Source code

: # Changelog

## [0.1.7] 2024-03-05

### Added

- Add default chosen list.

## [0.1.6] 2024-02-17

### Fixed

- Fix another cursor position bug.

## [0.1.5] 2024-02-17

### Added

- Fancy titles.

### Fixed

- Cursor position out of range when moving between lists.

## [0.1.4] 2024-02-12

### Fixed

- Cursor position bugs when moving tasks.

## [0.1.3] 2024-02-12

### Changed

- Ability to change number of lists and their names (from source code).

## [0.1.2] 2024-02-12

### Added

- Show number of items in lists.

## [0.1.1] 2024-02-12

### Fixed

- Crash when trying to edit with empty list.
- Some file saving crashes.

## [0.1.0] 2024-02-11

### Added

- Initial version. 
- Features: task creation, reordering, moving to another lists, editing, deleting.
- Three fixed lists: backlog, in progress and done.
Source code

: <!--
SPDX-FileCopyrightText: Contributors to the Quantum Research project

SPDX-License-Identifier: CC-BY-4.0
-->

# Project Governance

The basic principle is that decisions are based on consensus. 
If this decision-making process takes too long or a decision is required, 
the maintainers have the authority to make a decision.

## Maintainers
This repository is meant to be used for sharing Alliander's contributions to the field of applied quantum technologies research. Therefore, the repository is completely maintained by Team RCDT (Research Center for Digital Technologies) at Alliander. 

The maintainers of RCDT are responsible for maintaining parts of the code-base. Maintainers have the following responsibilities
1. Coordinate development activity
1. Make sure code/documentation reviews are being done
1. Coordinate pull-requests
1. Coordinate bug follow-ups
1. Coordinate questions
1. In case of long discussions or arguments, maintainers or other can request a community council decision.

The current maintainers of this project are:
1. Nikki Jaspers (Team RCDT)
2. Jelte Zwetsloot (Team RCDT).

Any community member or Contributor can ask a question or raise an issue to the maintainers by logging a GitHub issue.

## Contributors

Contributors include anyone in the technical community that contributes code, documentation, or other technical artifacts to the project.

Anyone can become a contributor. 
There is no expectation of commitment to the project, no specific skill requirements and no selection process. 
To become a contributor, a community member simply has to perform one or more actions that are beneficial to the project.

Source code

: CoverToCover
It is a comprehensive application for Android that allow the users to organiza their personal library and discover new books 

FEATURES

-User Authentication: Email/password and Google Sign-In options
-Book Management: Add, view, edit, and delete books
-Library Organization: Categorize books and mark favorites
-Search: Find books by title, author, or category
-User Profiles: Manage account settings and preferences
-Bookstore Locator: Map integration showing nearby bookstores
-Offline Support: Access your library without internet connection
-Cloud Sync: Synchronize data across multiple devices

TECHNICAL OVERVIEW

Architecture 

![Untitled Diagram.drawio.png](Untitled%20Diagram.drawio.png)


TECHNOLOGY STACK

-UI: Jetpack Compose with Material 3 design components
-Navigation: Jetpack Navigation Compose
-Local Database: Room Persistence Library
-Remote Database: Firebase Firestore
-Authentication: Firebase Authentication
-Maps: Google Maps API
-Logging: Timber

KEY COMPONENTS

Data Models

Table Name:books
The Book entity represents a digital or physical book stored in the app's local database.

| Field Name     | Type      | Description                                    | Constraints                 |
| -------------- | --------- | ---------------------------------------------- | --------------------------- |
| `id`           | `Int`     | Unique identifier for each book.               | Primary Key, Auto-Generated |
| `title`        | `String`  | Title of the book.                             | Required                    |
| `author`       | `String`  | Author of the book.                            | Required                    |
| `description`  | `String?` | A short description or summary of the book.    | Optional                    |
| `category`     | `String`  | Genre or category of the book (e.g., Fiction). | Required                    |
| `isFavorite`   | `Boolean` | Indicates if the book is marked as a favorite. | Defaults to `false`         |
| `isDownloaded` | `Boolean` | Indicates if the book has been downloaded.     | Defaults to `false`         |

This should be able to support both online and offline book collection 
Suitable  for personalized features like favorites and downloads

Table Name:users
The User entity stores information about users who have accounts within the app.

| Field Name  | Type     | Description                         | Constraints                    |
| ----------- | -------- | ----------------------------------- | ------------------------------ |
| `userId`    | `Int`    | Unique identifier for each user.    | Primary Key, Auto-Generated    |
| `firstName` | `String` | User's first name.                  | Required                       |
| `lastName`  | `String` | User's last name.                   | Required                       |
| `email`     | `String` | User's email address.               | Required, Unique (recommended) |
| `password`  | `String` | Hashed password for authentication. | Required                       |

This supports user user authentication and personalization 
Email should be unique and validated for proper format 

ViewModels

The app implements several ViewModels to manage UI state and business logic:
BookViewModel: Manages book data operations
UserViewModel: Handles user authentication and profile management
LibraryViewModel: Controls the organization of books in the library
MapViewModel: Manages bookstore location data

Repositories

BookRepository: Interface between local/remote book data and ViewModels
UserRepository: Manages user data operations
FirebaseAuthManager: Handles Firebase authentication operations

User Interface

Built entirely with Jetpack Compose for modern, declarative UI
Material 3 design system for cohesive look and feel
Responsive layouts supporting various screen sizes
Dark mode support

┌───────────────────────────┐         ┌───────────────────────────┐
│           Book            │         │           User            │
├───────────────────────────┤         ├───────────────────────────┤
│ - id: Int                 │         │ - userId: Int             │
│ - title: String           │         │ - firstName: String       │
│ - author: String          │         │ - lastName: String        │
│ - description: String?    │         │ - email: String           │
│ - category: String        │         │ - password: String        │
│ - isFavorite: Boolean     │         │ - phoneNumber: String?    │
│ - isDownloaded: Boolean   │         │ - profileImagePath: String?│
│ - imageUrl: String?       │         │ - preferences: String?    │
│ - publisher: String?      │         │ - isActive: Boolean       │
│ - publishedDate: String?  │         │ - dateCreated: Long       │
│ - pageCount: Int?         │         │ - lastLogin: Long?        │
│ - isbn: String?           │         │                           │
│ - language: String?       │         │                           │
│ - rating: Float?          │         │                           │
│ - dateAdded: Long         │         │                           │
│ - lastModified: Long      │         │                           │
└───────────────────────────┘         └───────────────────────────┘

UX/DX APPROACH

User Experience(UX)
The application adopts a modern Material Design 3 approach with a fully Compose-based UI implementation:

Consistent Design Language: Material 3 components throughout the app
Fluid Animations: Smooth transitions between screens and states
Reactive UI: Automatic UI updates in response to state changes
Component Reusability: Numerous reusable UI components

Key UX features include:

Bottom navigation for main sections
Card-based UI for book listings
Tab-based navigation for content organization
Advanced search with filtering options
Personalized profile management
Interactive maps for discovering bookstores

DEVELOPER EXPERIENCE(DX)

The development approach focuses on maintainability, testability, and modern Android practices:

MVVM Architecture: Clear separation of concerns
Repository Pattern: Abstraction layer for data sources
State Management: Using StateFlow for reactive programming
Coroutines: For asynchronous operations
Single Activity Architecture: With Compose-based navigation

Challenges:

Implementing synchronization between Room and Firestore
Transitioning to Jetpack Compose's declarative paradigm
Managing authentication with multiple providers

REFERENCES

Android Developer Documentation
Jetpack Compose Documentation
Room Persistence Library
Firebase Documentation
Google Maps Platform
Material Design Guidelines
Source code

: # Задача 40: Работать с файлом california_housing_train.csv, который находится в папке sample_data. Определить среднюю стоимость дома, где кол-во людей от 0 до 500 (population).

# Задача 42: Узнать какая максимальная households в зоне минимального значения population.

**To do:**
Recopy all the entries faithfully, leaving none out.

**Exercise output:**
Source code

: # Changelog

## [0.1.7] 2024-03-05

### Added

- Add default chosen list.

## [0.1.6] 2024-02-17

### Fixed

- Fix another cursor position bug.

## [0.1.5] 2024-02-17

### Added

- Fancy titles.

### Fixed

- Cursor position out of range when moving between lists.

## [0.1.4] 2024-02-12

### Fixed

- Cursor position bugs when moving tasks.

## [0.1.3] 2024-02-12

### Changed

- Ability to change number of lists and their names (from source code).

## [0.1.2] 2024-02-12

### Added

- Show number of items in lists.

## [0.1.1] 2024-02-12

### Fixed

- Crash when trying to edit with empty list.
- Some file saving crashes.

## [0.1.0] 2024-02-11

### Added

- Initial version. 
- Features: task creation, reordering, moving to another lists, editing, deleting.
- Three fixed lists: backlog, in progress and done.
Source code

: <!--
SPDX-FileCopyrightText: Contributors to the Quantum Research project

SPDX-License-Identifier: CC-BY-4.0
-->

# Project Governance

The basic principle is that decisions are based on consensus. 
If this decision-making process takes too long or a decision is required, 
the maintainers have the authority to make a decision.

## Maintainers
This repository is meant to be used for sharing Alliander's contributions to the field of applied quantum technologies research. Therefore, the repository is completely maintained by Team RCDT (Research Center for Digital Technologies) at Alliander. 

The maintainers of RCDT are responsible for maintaining parts of the code-base. Maintainers have the following responsibilities
1. Coordinate development activity
1. Make sure code/documentation reviews are being done
1. Coordinate pull-requests
1. Coordinate bug follow-ups
1. Coordinate questions
1. In case of long discussions or arguments, maintainers or other can request a community council decision.

The current maintainers of this project are:
1. Nikki Jaspers (Team RCDT)
2. Jelte Zwetsloot (Team RCDT).

Any community member or Contributor can ask a question or raise an issue to the maintainers by logging a GitHub issue.

## Contributors

Contributors include anyone in the technical community that contributes code, documentation, or other technical artifacts to the project.

Anyone can become a contributor. 
There is no expectation of commitment to the project, no specific skill requirements and no selection process. 
To become a contributor, a community member simply has to perform one or more actions that are beneficial to the project.

Source code

: CoverToCover
It is a comprehensive application for Android that allow the users to organiza their personal library and discover new books 

FEATURES

-User Authentication: Email/password and Google Sign-In options
-Book Management: Add, view, edit, and delete books
-Library Organization: Categorize books and mark favorites
-Search: Find books by title, author, or category
-User Profiles: Manage account settings and preferences
-Bookstore Locator: Map integration showing nearby bookstores
-Offline Support: Access your library without internet connection
-Cloud Sync: Synchronize data across multiple devices

TECHNICAL OVERVIEW

Architecture 

![Untitled Diagram.drawio.png](Untitled%20Diagram.drawio.png)


TECHNOLOGY STACK

-UI: Jetpack Compose with Material 3 design components
-Navigation: Jetpack Navigation Compose
-Local Database: Room Persistence Library
-Remote Database: Firebase Firestore
-Authentication: Firebase Authentication
-Maps: Google Maps API
-Logging: Timber

KEY COMPONENTS

Data Models

Table Name:books
The Book entity represents a digital or physical book stored in the app's local database.

| Field Name     | Type      | Description                                    | Constraints                 |
| -------------- | --------- | ---------------------------------------------- | --------------------------- |
| `id`           | `Int`     | Unique identifier for each book.               | Primary Key, Auto-Generated |
| `title`        | `String`  | Title of the book.                             | Required                    |
| `author`       | `String`  | Author of the book.                            | Required                    |
| `description`  | `String?` | A short description or summary of the book.    | Optional                    |
| `category`     | `String`  | Genre or category of the book (e.g., Fiction). | Required                    |
| `isFavorite`   | `Boolean` | Indicates if the book is marked as a favorite. | Defaults to `false`         |
| `isDownloaded` | `Boolean` | Indicates if the book has been downloaded.     | Defaults to `false`         |

This should be able to support both online and offline book collection 
Suitable  for personalized features like favorites and downloads

Table Name:users
The User entity stores information about users who have accounts within the app.

| Field Name  | Type     | Description                         | Constraints                    |
| ----------- | -------- | ----------------------------------- | ------------------------------ |
| `userId`    | `Int`    | Unique identifier for each user.    | Primary Key, Auto-Generated    |
| `firstName` | `String` | User's first name.                  | Required                       |
| `lastName`  | `String` | User's last name.                   | Required                       |
| `email`     | `String` | User's email address.               | Required, Unique (recommended) |
| `password`  | `String` | Hashed password for authentication. | Required                       |

This supports user user authentication and personalization 
Email should be unique and validated for proper format 

ViewModels

The app implements several ViewModels to manage UI state and business logic:
BookViewModel: Manages book data operations
UserViewModel: Handles user authentication and profile management
LibraryViewModel: Controls the organization of books in the library
MapViewModel: Manages bookstore location data

Repositories

BookRepository: Interface between local/remote book data and ViewModels
UserRepository: Manages user data operations
FirebaseAuthManager: Handles Firebase authentication operations

User Interface

Built entirely with Jetpack Compose for modern, declarative UI
Material 3 design system for cohesive look and feel
Responsive layouts supporting various screen sizes
Dark mode support

┌───────────────────────────┐         ┌───────────────────────────┐
│           Book            │         │           User            │
├───────────────────────────┤         ├───────────────────────────┤
│ - id: Int                 │         │ - userId: Int             │
│ - title: String           │         │ - firstName: String       │
│ - author: String          │         │ - lastName: String        │
│ - description: String?    │         │ - email: String           │
│ - category: String        │         │ - password: String        │
│ - isFavorite: Boolean     │         │ - phoneNumber: String?    │
│ - isDownloaded: Boolean   │         │ - profileImagePath: String?│
│ - imageUrl: String?       │         │ - preferences: String?    │
│ - publisher: String?      │         │ - isActive: Boolean       │
│ - publishedDate: String?  │         │ - dateCreated: Long       │
│ - pageCount: Int?         │         │ - lastLogin: Long?        │
│ - isbn: String?           │         │                           │
│ - language: String?       │         │                           │
│ - rating: Float?          │         │                           │
│ - dateAdded: Long         │         │                           │
│ - lastModified: Long      │         │                           │
└───────────────────────────┘         └───────────────────────────┘

UX/DX APPROACH

User Experience(UX)
The application adopts a modern Material Design 3 approach with a fully Compose-based UI implementation:

Consistent Design Language: Material 3 components throughout the app
Fluid Animations: Smooth transitions between screens and states
Reactive UI: Automatic UI updates in response to state changes
Component Reusability: Numerous reusable UI components

Key UX features include:

Bottom navigation for main sections
Card-based UI for book listings
Tab-based navigation for content organization
Advanced search with filtering options
Personalized profile management
Interactive maps for discovering bookstores

DEVELOPER EXPERIENCE(DX)

The development approach focuses on maintainability, testability, and modern Android practices:

MVVM Architecture: Clear separation of concerns
Repository Pattern: Abstraction layer for data sources
State Management: Using StateFlow for reactive programming
Coroutines: For asynchronous operations
Single Activity Architecture: With Compose-based navigation

Challenges:

Implementing synchronization between Room and Firestore
Transitioning to Jetpack Compose's declarative paradigm
Managing authentication with multiple providers

REFERENCES

Android Developer Documentation
Jetpack Compose Documentation
Room Persistence Library
Firebase Documentation
Google Maps Platform
Material Design Guidelines
Source code

: # Задача 40: Работать с файлом california_housing_train.csv, который находится в папке sample_data. Определить среднюю стоимость дома, где кол-во людей от 0 до 500 (population).

# Задача 42: Узнать какая максимальная households в зоне минимального значения population.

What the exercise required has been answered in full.